### [What you need to do]
Return all lines of the records that contain the word "compiler".

### [Given entries]

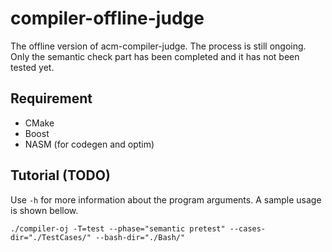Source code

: # compiler-offline-judge

The offline version of acm-compiler-judge. The process is still ongoing.
Only the semantic check part has been completed and it has not been tested
yet.

## Requirement

  * CMake
  * Boost
  * NASM (for codegen and optim)

## Tutorial (TODO)

Use `-h` for more information about the program arguments. 
A sample usage is shown bellow.

`./compiler-oj -T=test --phase="semantic pretest" --cases-dir="./TestCases/" --bash-dir="./Bash/"`
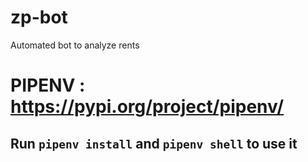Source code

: # zp-bot

Automated bot to analyze rents 


# PIPENV : https://pypi.org/project/pipenv/


## Run `pipenv install` and `pipenv shell` to use it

### [Written response]
: # compiler-offline-judge
The offline version of acm-compiler-judge. The process is still ongoing.
`./compiler-oj -T=test --phase="semantic pretest" --cases-dir="./TestCases/" --bash-dir="./Bash/"`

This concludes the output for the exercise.